Task to complete
The answer is the first line of the listing and every line after it through the one containing "иначе -- отбрасывается;", exact, with pictures removed.

··· Raw data ···

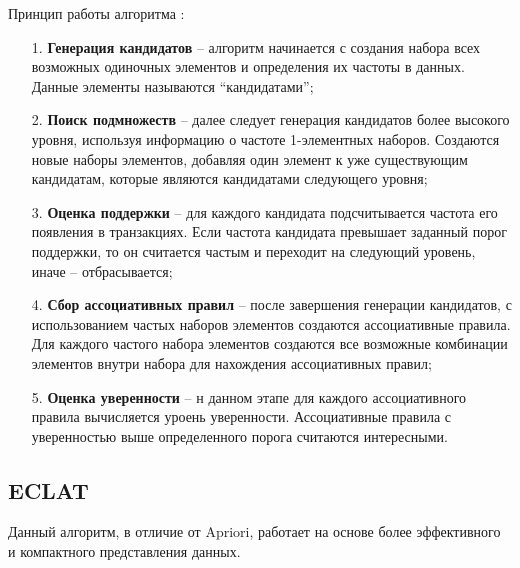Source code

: Принцип работы алгоритма \cite{sr1}:
\begin{enumerate}
	\item[1.] \textbf{Генерация кандидатов} -- алгоритм начинается с создания набора всех возможных одиночных элементов и определения их частоты в данных. Данные элементы называются ``кандидатами'';
	\item[2.] \textbf{Поиск подмножеств} -- далее следует генерация кандидатов более высокого уровня, используя информацию о частоте 1-элементных наборов. Создаются новые наборы элементов, добавляя один элемент к уже существующим кандидатам, которые являются кандидатами следующего уровня;
	\item[3.] \textbf{Оценка поддержки} -- для каждого кандидата подсчитывается частота его появления в транзакциях. Если частота кандидата превышает заданный порог поддержки, то он считается частым и переходит на следующий уровень, иначе -- отбрасывается;
	\item[4.] \textbf{Сбор ассоциативных правил} -- после завершения генерации кандидатов, с использованием частых наборов элементов создаются ассоциативные правила. Для каждого частого набора элементов создаются все возможные комбинации элементов внутри набора для нахождения ассоциативных правил;
	\item[5.] \textbf{Оценка уверенности} -- н данном этапе для каждого ассоциативного правила вычисляется уроень уверенности. Ассоциативные правила с уверенностью выше определенного порога считаются интересными.
\end{enumerate}

\subsection{ECLAT}

Данный алгоритм, в отличие от Apriori, работает на основе более эффективного и компактного представления данных.

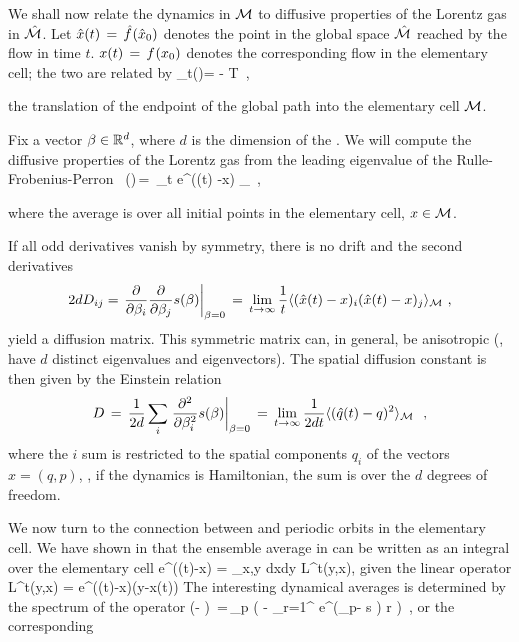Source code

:\documentclass[aps,pre,showpacs,preprint,groupedaddress,floatfix]{revtex4-1}
\begin{document}
We shall now relate the dynamics in ${\cal M}$ to diffusive properties of
the Lorentz gas in $\hat {{\cal M}}$. Let $\hat x(t)\,=\,{\hat{f}^{}(\hat x_0)}$ denotes the
point in the global space $\hat {{\cal M}}$ reached by the flow in time
$t$. $x(t)\,=\,{f^{}({x_0})}$ denotes the corresponding flow in the
elementary cell; the two are related by
 \beq \hn_t(\xInit)=
\hflow{\xInit} - \flow{\xInit} \in T \,, 

the translation of the endpoint of the global path into the elementary
cell $\pS$.

Fix a vector $\beta \in \reals^d$, where $d$ is the dimension of the
{\statesp}. We will compute the diffusive properties of the Lorentz
gas from the leading eigenvalue of the Rulle-Frobenius-Perron \evOper\
\beq \eigenvL(\beta)\,=\, \lim_{t \rightarrow \infty}  \log
\langle e^{\beta \cdot (\hx(t) -x) } \rangle_\pS ~, \quad
{}

where the average is over all initial points in the elementary cell,
$x \in \pS$.

If all odd derivatives vanish by symmetry, there is no drift and the
second derivatives
\[
2d D_{ij} = \left . {\frac{\partial}{\partial \beta_i}}
  {\frac{\partial} {\partial \beta_j}} \eigenvL(\beta)\right
|_{\beta=0} \,=\,\lim_{t\rightarrow \infty} {\frac{1}{t}} \langle
{(\hx(t) -x)_i (\hx(t) -x)_j } \rangle_\pS ~,
\]
yield a diffusion matrix.  This symmetric matrix can, in general, be
anisotropic (\ie, have $d$ distinct eigenvalues and
eigen\-vectors). The spatial diffusion constant is then given by the
Einstein relation
\[
D\,=\,{1\over 2 d} \sum_i \left .{{\partial}^2 \over {\partial
      \beta^2_i}} s(\beta)\right |_{\beta=0} \,=\,
\lim_{t\rightarrow \infty} {1\over{2d t}} \langle {(\hat{q}(t) -q)^2 }
\rangle_{{\cal M}}~ ~,
\]
where the $i$ sum is restricted to the spatial components $q_i$ of the
{\statesp} vectors $x=(q,p)$, \ie, if the dynamics is Hamiltonian, the
sum is over the $d$ degrees of freedom.


We now turn to the connection between  and periodic
orbits in the elementary cell. We have shown in \refref{CGS92} that the ensemble average in  can be written as an integral over the elementary cell
\beq
\langle e^{\beta\cdot(\hx(t)-x)} \rangle = \int_{x,y\in \pS} dxdy {\cal L}^t(y,x),
\eeq
given the linear \evOper operator
\beq
{\cal L}^t(y,x) = e^{\beta\cdot(\hx(t)-x)}\delta(y-x(t))
\eeq
The interesting dynamical averages is determined by the spectrum of the
operator
 \beq \det(\eigenvL - \Lop) \,=\,\prod_{p} \exp \left(
  - { \sum_{r=1}^ { e^{(\beta \cdot \hn_p- s
        ) r}
      \over {} }
  } \right) \,,  
or the corresponding \dzeta\
 
\end{document}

···

Written answer
Source code

: Принцип работы алгоритма \cite{sr1}:
\begin{enumerate}
	\item[1.] \textbf{Генерация кандидатов} -- алгоритм начинается с создания набора всех возможных одиночных элементов и определения их частоты в данных. Данные элементы называются ``кандидатами'';
	\item[2.] \textbf{Поиск подмножеств} -- далее следует генерация кандидатов более высокого уровня, используя информацию о частоте 1-элементных наборов. Создаются новые наборы элементов, добавляя один элемент к уже существующим кандидатам, которые являются кандидатами следующего уровня;
	\item[3.] \textbf{Оценка поддержки} -- для каждого кандидата подсчитывается частота его появления в транзакциях. Если частота кандидата превышает заданный порог поддержки, то он считается частым и переходит на следующий уровень, иначе -- отбрасывается;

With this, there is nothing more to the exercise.